Castronova writes about the new book:

I try to project the medium-term impact of virtual worlds on daily life in the real world, especially in regards to politics and policy. To make projections, I rely on the history of human migration: knowing in general what happens when people migrate, we can forecast what’s going to happen as people migrate to virtual worlds. To explain why many will migrate, I propose a psycho-physiological theory of fun. Then I argue that the people who design virtual worlds are actually doing public policy. As such, their innovations will bleed over into real-world policy-making. You get some odd outcomes when you suggest that real world governments will try to please citizens raised in virtual world policy environments: things like zero economic growth, huge estate taxes, and full-employment economies, all at once. Bottom line: big political change is coming.

October 26th, 2007

Be afraid

Via Dave Ewalt at Forbes, Bruce Schneier writes about the future of computer viruses.

Symptoms don’t appear immediately, and an infected computer can sit dormant for a long time. If it were a disease, it would be more like syphilis, whose symptoms may be mild or disappear altogether, but which will eventually come back years later and eat your brain.

Read the whole thing - fascinating and slightly unnerving, even for a rugged undercover guy like me.

October 23rd, 2007

Incentive-compatible email

How much attention should you pay to those emails marked "high priority"? Not much: it’s all cheap talk. But why not make the signal more credible by adding:

a virtual currency element to e-mail in a bid to help people cope with information overload. Anyone sending a message adds some of their limited supply of virtual coins, called Serios, to show how important they consider that e-mail to be.

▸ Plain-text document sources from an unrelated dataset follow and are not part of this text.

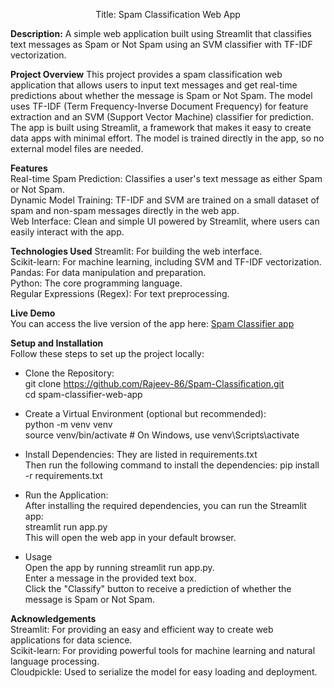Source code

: <p style="text-align: center;">Title: Spam Classification Web App</p>


**Description:** A simple web application built using Streamlit that classifies text messages as Spam or Not Spam using an SVM classifier with TF-IDF vectorization.

**Project Overview**
This project provides a spam classification web application that allows users to input text messages and get real-time predictions about whether the message is Spam or Not Spam. The model uses TF-IDF (Term Frequency-Inverse Document Frequency) for feature extraction and an SVM (Support Vector Machine) classifier for prediction. The app is built using Streamlit, a framework that makes it easy to create data apps with minimal effort. The model is trained directly in the app, so no external model files are needed.  

**Features**  
Real-time Spam Prediction: Classifies a user's text message as either Spam or Not Spam.  
Dynamic Model Training: TF-IDF and SVM are trained on a small dataset of spam and non-spam messages directly in the web app.  
Web Interface: Clean and simple UI powered by Streamlit, where users can easily interact with the app.  

**Technologies Used**
Streamlit: For building the web interface.  
Scikit-learn: For machine learning, including SVM and TF-IDF vectorization.  
Pandas: For data manipulation and preparation.  
Python: The core programming language.  
Regular Expressions (Regex): For text preprocessing.  

**Live Demo**  
You can access the live version of the app here: [Spam Classifier app](https://spamclassifierbyrajeev.streamlit.app/)

**Setup and Installation**  
Follow these steps to set up the project locally:

- Clone the Repository:  
git clone https://github.com/Rajeev-86/Spam-Classification.git  
cd spam-classifier-web-app

- Create a Virtual Environment (optional but recommended):  
python -m venv venv  
source venv/bin/activate  # On Windows, use venv\Scripts\activate  

- Install Dependencies: They are listed in requirements.txt  
Then run the following command to install the dependencies: pip install -r requirements.txt  

- Run the Application:  
After installing the required dependencies, you can run the Streamlit app:  
streamlit run app.py  
This will open the web app in your default browser.  

- Usage  
Open the app by running streamlit run app.py.  
Enter a message in the provided text box.  
Click the "Classify" button to receive a prediction of whether the message is Spam or Not Spam.  

**Acknowledgements**  
Streamlit: For providing an easy and efficient way to create web applications for data science.  
Scikit-learn: For providing powerful tools for machine learning and natural language processing.  
Cloudpickle: Used to serialize the model for easy loading and deployment.  





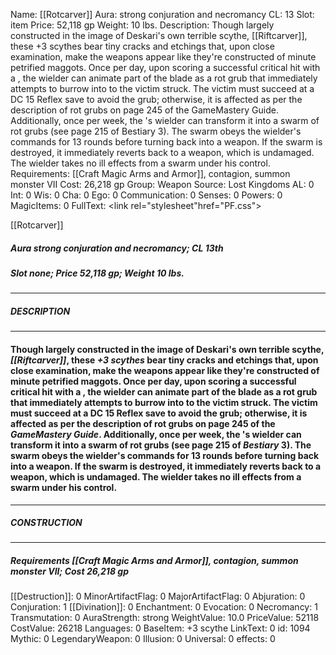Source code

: Name: [[Rotcarver]]
Aura: strong conjuration and necromancy
CL: 13
Slot: item
Price: 52,118 gp
Weight: 10 lbs.
Description: Though largely constructed in the image of Deskari's own terrible scythe, [[Riftcarver]], these +3 scythes bear tiny cracks and etchings that, upon close examination, make the weapons appear like they're constructed of minute petrified maggots. Once per day, upon scoring a successful critical hit with a , the wielder can animate part of the blade as a rot grub that immediately attempts to burrow into to the victim struck. The victim must succeed at a DC 15 Reflex save to avoid the grub; otherwise, it is affected as per the description of rot grubs on page 245 of the GameMastery Guide. Additionally, once per week, the 's wielder can transform it into a swarm of rot grubs (see page 215 of Bestiary 3). The swarm obeys the wielder's commands for 13 rounds before turning back into a weapon. If the swarm is destroyed, it immediately reverts back to a weapon, which is undamaged. The wielder takes no ill effects from a swarm under his control.
Requirements: [[Craft Magic Arms and Armor]], contagion, summon monster VII
Cost: 26,218 gp
Group: Weapon
Source: Lost Kingdoms
AL: 0
Int: 0
Wis: 0
Cha: 0
Ego: 0
Communication: 0
Senses: 0
Powers: 0
MagicItems: 0
FullText: <link rel="stylesheet"href="PF.css"><div class="heading"><p class="alignleft">[[Rotcarver]]</p><div style="clear: both;"></div></div><div><h5><b>Aura </b>strong conjuration and necromancy; <b>CL </b>13th</h5><h5><b>Slot </b>none; <b>Price </b>52,118 gp; <b>Weight </b>10 lbs.</h5></div><hr/><div><h5><b>DESCRIPTION</b></h5></div><hr/><div><h4><p>Though largely constructed in the image of Deskari's own terrible scythe, <i>[[Riftcarver]]</i>, these <i>+3 scythes</i> bear tiny cracks and etchings that, upon close examination, make the weapons appear like they're constructed of minute petrified maggots. Once per day, upon scoring a successful critical hit with a , the wielder can animate part of the blade as a rot grub that immediately attempts to burrow into to the victim struck. The victim must succeed at a DC 15 Reflex save to avoid the grub; otherwise, it is affected as per the description of rot grubs on page 245 of the <i>GameMastery Guide</i>. Additionally, once per week, the 's wielder can transform it into a swarm of rot grubs (see page 215 of <i>Bestiary</i> 3). The swarm obeys the wielder's commands for 13 rounds before turning back into a weapon. If the swarm is destroyed, it immediately reverts back to a weapon, which is undamaged. The wielder takes no ill effects from a swarm under his control.</p></h4></div><hr/><div><h5><b>CONSTRUCTION</b></h5></div><hr/><div><h5><b>Requirements </b>[[Craft Magic Arms and Armor]], <i>contagion</i>, <i>summon monster VII</i>; <b>Cost </b>26,218 gp</h5></div>
[[Destruction]]: 0
MinorArtifactFlag: 0
MajorArtifactFlag: 0
Abjuration: 0
Conjuration: 1
[[Divination]]: 0
Enchantment: 0
Evocation: 0
Necromancy: 1
Transmutation: 0
AuraStrength: strong
WeightValue: 10.0
PriceValue: 52118
CostValue: 26218
Languages: 0
BaseItem: +3 scythe
LinkText: 0
id: 1094
Mythic: 0
LegendaryWeapon: 0
Illusion: 0
Universal: 0
effects: 0
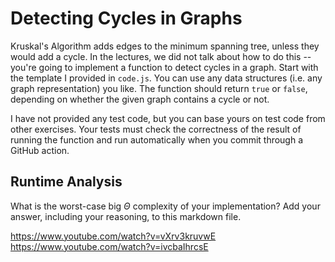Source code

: # Detecting Cycles in Graphs

Kruskal's Algorithm adds edges to the minimum spanning tree, unless they would
add a cycle. In the lectures, we did not talk about how to do this -- you're
going to implement a function to detect cycles in a graph. Start with the
template I provided in `code.js`. You can use any data structures (i.e. any
graph representation) you like. The function should return `true` or `false`,
depending on whether the given graph contains a cycle or not.

I have not provided any test code, but you can base yours on test code from
other exercises. Your tests must check the correctness of the result of running
the function and run automatically when you commit through a GitHub action.

## Runtime Analysis

What is the worst-case big $\Theta$ complexity of your implementation? Add your
answer, including your reasoning, to this markdown file.

https://www.youtube.com/watch?v=vXrv3kruvwE
https://www.youtube.com/watch?v=ivcbaIhrcsE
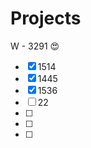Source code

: Projects
========



W - 3291 :heart_eyes:

- [x] 1514
- [x] 1445
- [x] 1536
- [ ] 22
- [ ]
- [ ]
- [ ]
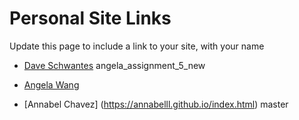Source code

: # Personal Site Links

Update this page to include a link to your site, with your name

- [Dave Schwantes](http://dinosaurseateverybody.com/)
 angela_assignment_5_new
- [Angela Wang](http://angelawy.github.io/)

- [Annabel Chavez] (https://annabelll.github.io/index.html)
 master
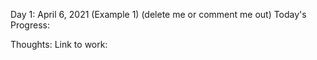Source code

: Day 1: April 6, 2021 (Example 1)
(delete me or comment me out)
Today's Progress: 

Thoughts: 
Link to work: 
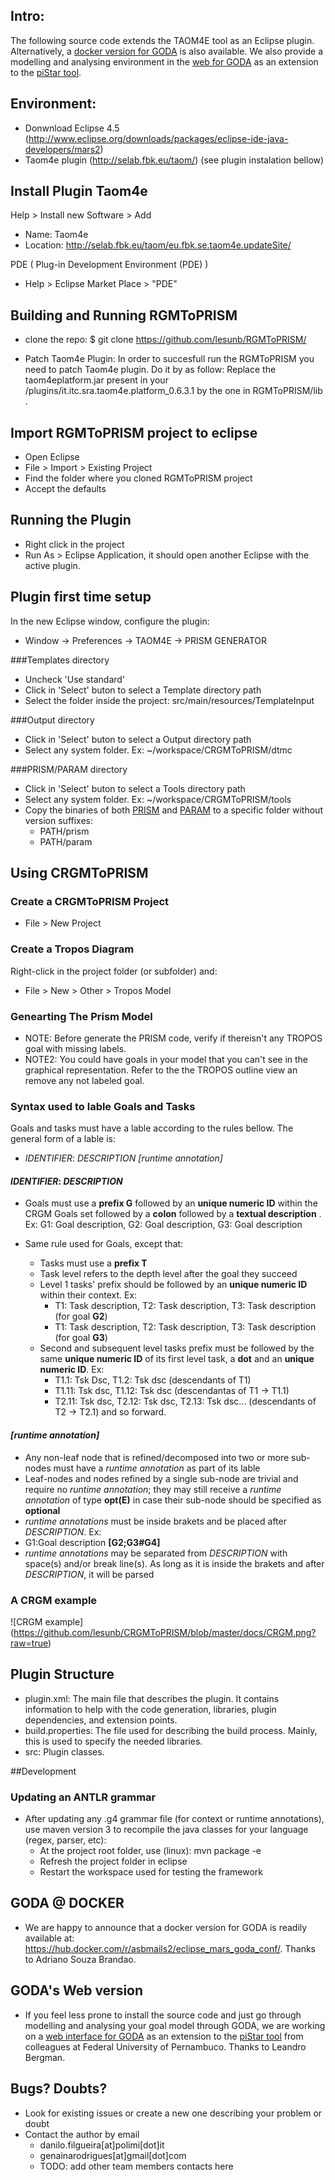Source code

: ## Intro: 

The following source code extends the TAOM4E tool as an Eclipse plugin. Alternatively, a [docker version for GODA](https://hub.docker.com/r/asbmails2/eclipse_mars_goda_conf/) is also available. We also provide a modelling and analysing environment in the [web for GODA](https://pistargoda.herokuapp.com) as an extension to the [piStar tool](http://www.cin.ufpe.br/%7Ejhcp/pistar/#).

## Environment:

* Donwnload Eclipse 4.5 (http://www.eclipse.org/downloads/packages/eclipse-ide-java-developers/mars2)
* Taom4e plugin (http://selab.fbk.eu/taom/) (see plugin instalation bellow)

## Install Plugin Taom4e

Help > Install new Software > Add 

 * Name: Taom4e
 * Location: http://selab.fbk.eu/taom/eu.fbk.se.taom4e.updateSite/

PDE ( Plug-in Development Environment (PDE) )

 * Help > Eclipse Market Place > "PDE"

## Building and Running RGMToPRISM

 * clone the repo: 
  $ git clone https://github.com/lesunb/RGMToPRISM/ 

 * Patch Taom4e Plugin:
  In order to succesfull run the RGMToPRISM you need to patch Taom4e plugin. Do it by as follow:
   Replace the taom4eplatform.jar present in your <eclipse folder>/plugins/it.itc.sra.taom4e.platform_0.6.3.1 by the one in RGMToPRISM/lib .


## Import RGMToPRISM project to eclipse

 * Open Eclipse
 * File > Import > Existing Project
 * Find the folder where you cloned RGMToPRISM project
 * Accept the defaults
 
## Running the Plugin

 * Right click in the project
 * Run As > Eclipse Application, it should open another Eclipse with the active plugin.

## Plugin first time setup

 In the new Eclipse window, configure the plugin:
  * Window -> Preferences -> TAOM4E -> PRISM GENERATOR

###Templates directory

 * Uncheck 'Use standard'
 * Click in 'Select' buton to select a Template directory path
 * Select the folder inside the project: src/main/resources/TemplateInput

###Output directory

 * Click in 'Select' buton to select a Output directory path
 * Select any system folder. Ex: ~/workspace/CRGMToPRISM/dtmc

###PRISM/PARAM directory

 * Click in 'Select' buton to select a Tools directory path
 * Select any system folder. Ex: ~/workspace/CRGMToPRISM/tools
 * Copy the binaries of both [PRISM](http://www.prismmodelchecker.org/download.php) and [PARAM](http://depend.cs.uni-sb.de/tools/param/) to a specific folder without version suffixes:
	* PATH/prism
	* PATH/param

## Using CRGMToPRISM

### Create a CRGMToPRISM Project

 * File > New Project


### Create a Tropos Diagram

Right-click in the project folder (or subfolder) and:
 * File > New > Other > Tropos Model


### Genearting The Prism Model

* NOTE: Before generate the PRISM code,  verify if thereisn't any TROPOS goal with missing labels.
* NOTE2: You could have goals in your model that you can't see in the graphical representation. Refer to the the TROPOS outline view an remove any not labeled goal.

### Syntax used to lable Goals and Tasks 

Goals and tasks must have a lable according to the rules bellow. The general form of a lable is:

* *IDENTIFIER*: *DESCRIPTION* *[runtime annotation]*

#### *IDENTIFIER*: *DESCRIPTION*

* Goals must use a **prefix G** followed by an **unique numeric ID** within the CRGM Goals set followed by a **colon** followed by a **textual description** . Ex: G1: Goal description, G2: Goal description, G3: Goal description

* Same rule used for Goals, except that:
	* Tasks must use a **prefix T** 
	* Task level refers to the depth level after the goal they succeed
	* Level 1 tasks' prefix should be followed by an **unique numeric ID** within their context. Ex:
		* T1: Task description, T2: Task description, T3: Task description (for goal **G2**)
		* T1: Task description, T2: Task description, T3: Task description (for goal **G3**)
	* Second and subsequent level tasks prefix must be followed by the same **unique numeric ID** of its first level task, a **dot** and an **unique numeric ID**. Ex:
		* T1.1: Tsk Dsc, T1.2: Tsk dsc (descendants of T1)
		* T1.11: Tsk dsc, T1.12: Tsk dsc (descendantas of T1 -> T1.1) 
		* T2.11: Tsk dsc, T2.12: Tsk dsc, T2.13: Tsk dsc... (descendants of T2 -> T2.1) and so forward.

#### *[runtime annotation]*

* Any non-leaf node that is refined/decomposed into two or more sub-nodes must have a *runtime annotation* as part of its lable
* Leaf-nodes and nodes refined by a single sub-node are trivial and require no *runtime annotation*; they may still receive a *runtime annotation* of type **opt(E)** in case their sub-node should be specified as **optional**
* *runtime annotations* must be inside brakets and be placed after *DESCRIPTION*. Ex:
* G1:Goal description **[G2;G3#G4]**
* *runtime annotations* may be separated from *DESCRIPTION* with space(s) and/or break line(s). As long as it is inside the brakets and after *DESCRIPTION*, it will be parsed

### A CRGM example

![CRGM example]
(https://github.com/lesunb/CRGMToPRISM/blob/master/docs/CRGM.png?raw=true)


## Plugin Structure

* plugin.xml: The main file that describes the plugin. It contains information to help with the code generation, libraries, plugin dependencies, and extension points.
* build.properties: The file used for describing the build process. Mainly, this is used to specify the needed libraries.
* src: Plugin classes.

##Development

### Updating an ANTLR grammar

* After updating any .g4 grammar file (for context or runtime annotations), use maven version 3 to recompile the java classes for your language (regex, parser, etc):
	* At the project root folder, use (linux): mvn package -e
	* Refresh the project folder in eclipse
	* Restart the workspace used for testing the framework

## GODA @ DOCKER

* We are happy to announce that a docker version for GODA is readily available at: https://hub.docker.com/r/asbmails2/eclipse_mars_goda_conf/. Thanks to Adriano Souza Brandao.

## GODA's Web version

* If you feel less prone to install the source code and just go through modelling and analysing your goal model through GODA, we are working on a [web interface for GODA](https://pistargoda.herokuapp.com) as an extension to the [piStar tool](http://www.cin.ufpe.br/%7Ejhcp/pistar/#) from colleagues at Federal University of Pernambuco. Thanks to Leandro Bergman.

## Bugs? Doubts?

* Look for existing issues or create a new one describing your problem or doubt
* Contact the author by email
	* danilo.filgueira[at]polimi[dot]it
	* genainarodrigues[at]gmail[dot]com
	* TODO: add other team members contacts here
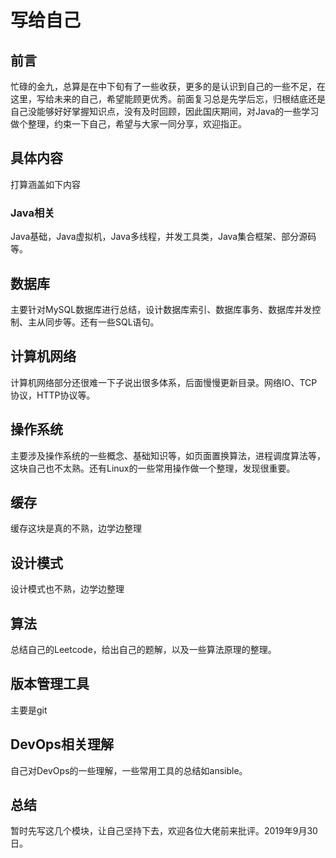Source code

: # 写给自己
## 前言

忙碌的金九，总算是在中下旬有了一些收获，更多的是认识到自己的一些不足，在这里，写给未来的自己，希望能顾更优秀。前面复习总是先学后忘，归根结底还是自己没能够好好掌握知识点，没有及时回顾，因此国庆期间，对Java的一些学习做个整理，约束一下自己，希望与大家一同分享，欢迎指正。

## 具体内容

打算涵盖如下内容

### Java相关

Java基础，Java虚拟机，Java多线程，并发工具类，Java集合框架、部分源码等。

## 数据库

主要针对MySQL数据库进行总结，设计数据库索引、数据库事务、数据库并发控制、主从同步等。还有一些SQL语句。

## 计算机网络

计算机网络部分还很难一下子说出很多体系，后面慢慢更新目录。网络IO、TCP协议，HTTP协议等。

## 操作系统

主要涉及操作系统的一些概念、基础知识等，如页面置换算法，进程调度算法等，这块自己也不太熟。还有Linux的一些常用操作做一个整理，发现很重要。

## 缓存

缓存这块是真的不熟，边学边整理

## 设计模式

设计模式也不熟，边学边整理

## 算法

总结自己的Leetcode，给出自己的题解，以及一些算法原理的整理。

## 版本管理工具

主要是git

## DevOps相关理解

自己对DevOps的一些理解，一些常用工具的总结如ansible。

## 总结

暂时先写这几个模块，让自己坚持下去，欢迎各位大佬前来批评。2019年9月30日。

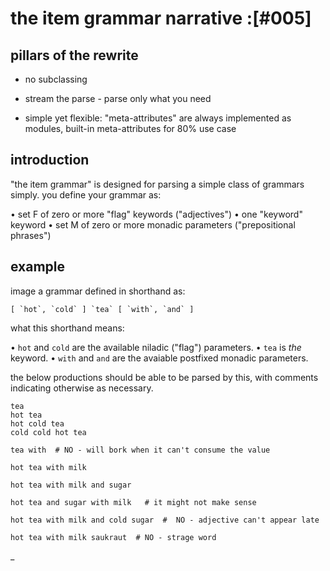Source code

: # the item grammar narrative :[#005]

## pillars of the rewrite

  - no subclassing

  - stream the parse - parse only what you need

  - simple yet flexible: "meta-attributes" are always implemented as
    modules, built-in meta-attributes for 80% use case




## introduction

"the item grammar" is designed for parsing a simple class of grammars
simply. you define your grammar as:

   • set F of zero or more "flag" keywords ("adjectives")
   • one "keyword" keyword
   • set M of zero or more monadic parameters ("prepositional phrases")




## example

image a grammar defined in shorthand as:

    [ `hot`, `cold` ] `tea` [ `with`, `and` ]

what this shorthand means:

  • `hot` and `cold` are the available niladic ("flag") parameters.
  • `tea` is *the* keyword.
  • `with` and `and` are the avaiable postfixed monadic parameters.

the below productions should be able to be parsed by this, with comments
indicating otherwise as necessary.


    tea
    hot tea
    hot cold tea
    cold cold hot tea

    tea with  # NO - will bork when it can't consume the value

    hot tea with milk

    hot tea with milk and sugar

    hot tea and sugar with milk   # it might not make sense

    hot tea with milk and cold sugar  #  NO - adjective can't appear late

    hot tea with milk saukraut  # NO - strage word
_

My question: how should your supply of Serios vary with your position in the company hierarchy? Should the boss get more, because her messages are more important? Or fewer, because she needs fewer?
Here is the company behind the idea, the man behind the company, and the BBC source.
Here is Marshall Van Alstyne’s proposal to make people pay if recipients judge the message to be spam.

October 18th, 2007

Give Ted Castronova a million dollars

I’ve reviewed Ted Castronova’s book and I’m a big fan of his work:

A small group of researchers now believes that a new experimental tool is at hand. One of them, the economist Edward Castronova, calls it “a social-science supercollider”. He is talking about the new breed of online computer games, in which players log into a fantasy universe and control characters who trade, argue, fight or, depending on the world, have sex with each other.
That sounds a little crazy, but in many ways this is a more realistic setting than Vernon Smith’s lab. Players invest a lot of energy into getting what they want. Real people work hard to produce things that have real value to themselves or to others. Make no mistake, some games support real economies inside make-believe universes.
Experiments are easy because virtual worlds exist in parallel. For technological reasons, a popular game might run 10 or 20 subtly different versions on separate servers. The researcher can adjust the money supply or the system of property rights in some of the worlds and observe the differences.
Castronova has secured funding to construct a game world where he can put his ideas to the test.

Well, the funding has run out. Somebody write that man a cheque.

October 11th, 2007

Virtual worlds: lowering switching barriers

Clubpengion_2 The creators of Second Life are developing a way of moving avatars (that is, online roles) between different virtual worlds. What are the implications? I am not sure, and running late for a meeting here in Cork. This is the man to explain about strategic manipulation of switching costs. And these fellows will know more.